Das Weiss blendet. Der pfeiffende, peitschende Wind jagt den Schneestaub, der kriechend über die Fahrbahn wandert, eine bizzare Illusion einer Mondlandschaft bildend.

Die Sonne hängt tief, strahlt täuschend hell, wärmt jedoch nicht wirklich bzw. nur den klitzekleinen zu ihr gedrehten und nicht mit dicker Kleidungsschicht bedeckten Körperteil – die Augenlider.

In den letzten Wochen (gefühlt Monaten) erschien die Sonne mehrmals in Begleitung: Sundogs (Nebensonnen) sind in unseren Breitengraden bei derzeitigen Temperaturen eine häufige Erscheinung am Himmel. Und sind leider keine Frühligsvorboten.

In kurzen Sprint-Marathons (Haus-Auto-Arbeit, Arbeit-Auto-Einkaufszentrum, Eikaufszentrum-Auto-Haus) bewegt sich die Mehrheit der vermummten Bevölkerung durch den Tag.

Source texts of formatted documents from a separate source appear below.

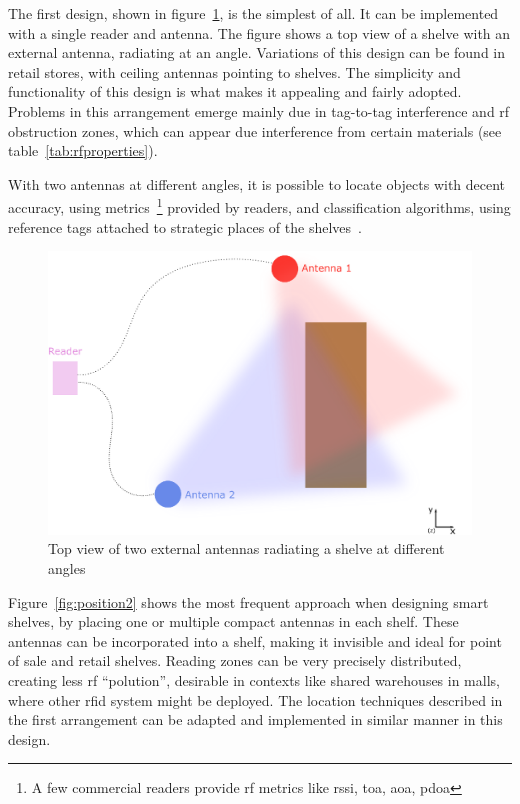 The first design, shown in figure~\ref{fig:position1}, is the simplest of all. It can be implemented with a single reader and antenna. The figure shows a top view of a shelve with an external antenna, radiating at an angle. Variations of this design can be found in retail stores, with ceiling antennas pointing to shelves.
The simplicity and functionality of this design is what makes it appealing and fairly adopted.
Problems in this arrangement emerge mainly due in tag-to-tag interference and \ac{rf} obstruction zones, which can appear due interference from certain materials (see table~\ref{tab:rfproperties}).

With two antennas at different angles, it is possible to locate objects with decent accuracy, using metrics~\footnote{A few commercial readers provide \ac{rf} metrics like \ac{rssi}, \ac{toa}, \ac{aoa}, \ac{pdoa}} provided by readers, and classification algorithms, using reference tags attached to strategic places of the shelves~\cite{dalessandroRFIDBasedSmartShelving2012}.

\begin{figure}[H]
    \centering
    \includegraphics[width=0.7\linewidth]{./figs/02-state-of-the-art/position1.eps}
    \caption{Top view of two external antennas radiating a shelve at different angles}
    \label{fig:position1}
\end{figure}

Figure~\ref{fig:position2} shows the most frequent approach when designing smart shelves, by placing one or multiple compact antennas in each shelf.
These antennas can be incorporated into a shelf, making it invisible and ideal for point of sale and retail shelves.
Reading zones can be very precisely distributed, creating less \ac{rf} ``polution'', desirable in contexts like shared warehouses in malls, where other \ac{rfid} system might be deployed.
The location techniques described in the first arrangement can be adapted and implemented in similar manner in this design.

Die Autos an den Zwischenstops natürlich laufend, da sie sonst innerhalb 30 Minuten auf ein Gefrierfachniveau sinken.

Was käme jetzt wohl auf die Haut? Die ganzen Gewürz- und Weihrauchkracher, die Amberharzigen, die Fuseligen, die Kaminholzigen, kurzum – die Wärmenden, richtig? Richtig. Aber nicht ausschliesslich. Wenn mir der Winter aus dem Hals heraus hängt (dauert nicht lange, ab dem 1. Januar fängt es schon an), kommt Virgin Island Water überraschend gut. Ja, dieser Sommerduft. Ja, die Pina Colada im Flakon, genau die. Der säuerliche Frischekick der Limette am Start, gefolgt von leichtem cremigem Kokosschaum und Frucht (ob nun Mandarine aus der Pyramide oder Ananassaft aus dem Cocktail-Rezept, ist mir wurscht). Bald kommt der Zucker. Ja, Zucker – das weisse Zeug, dass ich in Düften meist nicht schätze. Ich sehe ihn quasi vor mir – den Zuckerglasrand. Man hat mich aber beschummelt – mein Drink...ähm... Duft enthält keinen Rum (auch keine Blumen). Trinken mochte ich Pina Colada noch nie (zu klebrig, zu cremig, einfach zu süss). Eher lasse ich mich mit einem Mojito, Margarita oder gar Bloody Mary ein. Aber wenn es um den Geruch geht, ist Pina Colada für mich der ungekrönte König des Südseefeelings. So war es auch mit VIW – im Sommer war mir der Duft oft einen Tick zu süss. Ich wünschte mir die Limette grösser, lauter, saurer. Ein herber Drüber-Spritzer Bergamote Soleil von Atelier Cologne schaffte Abhilfe und ein herrliches Gefühl der Duftvollkommenheit und Zufriedenheit mit dem ersten erfolgreichen Layer-Versuch (bin sonst eine Layer-Niete).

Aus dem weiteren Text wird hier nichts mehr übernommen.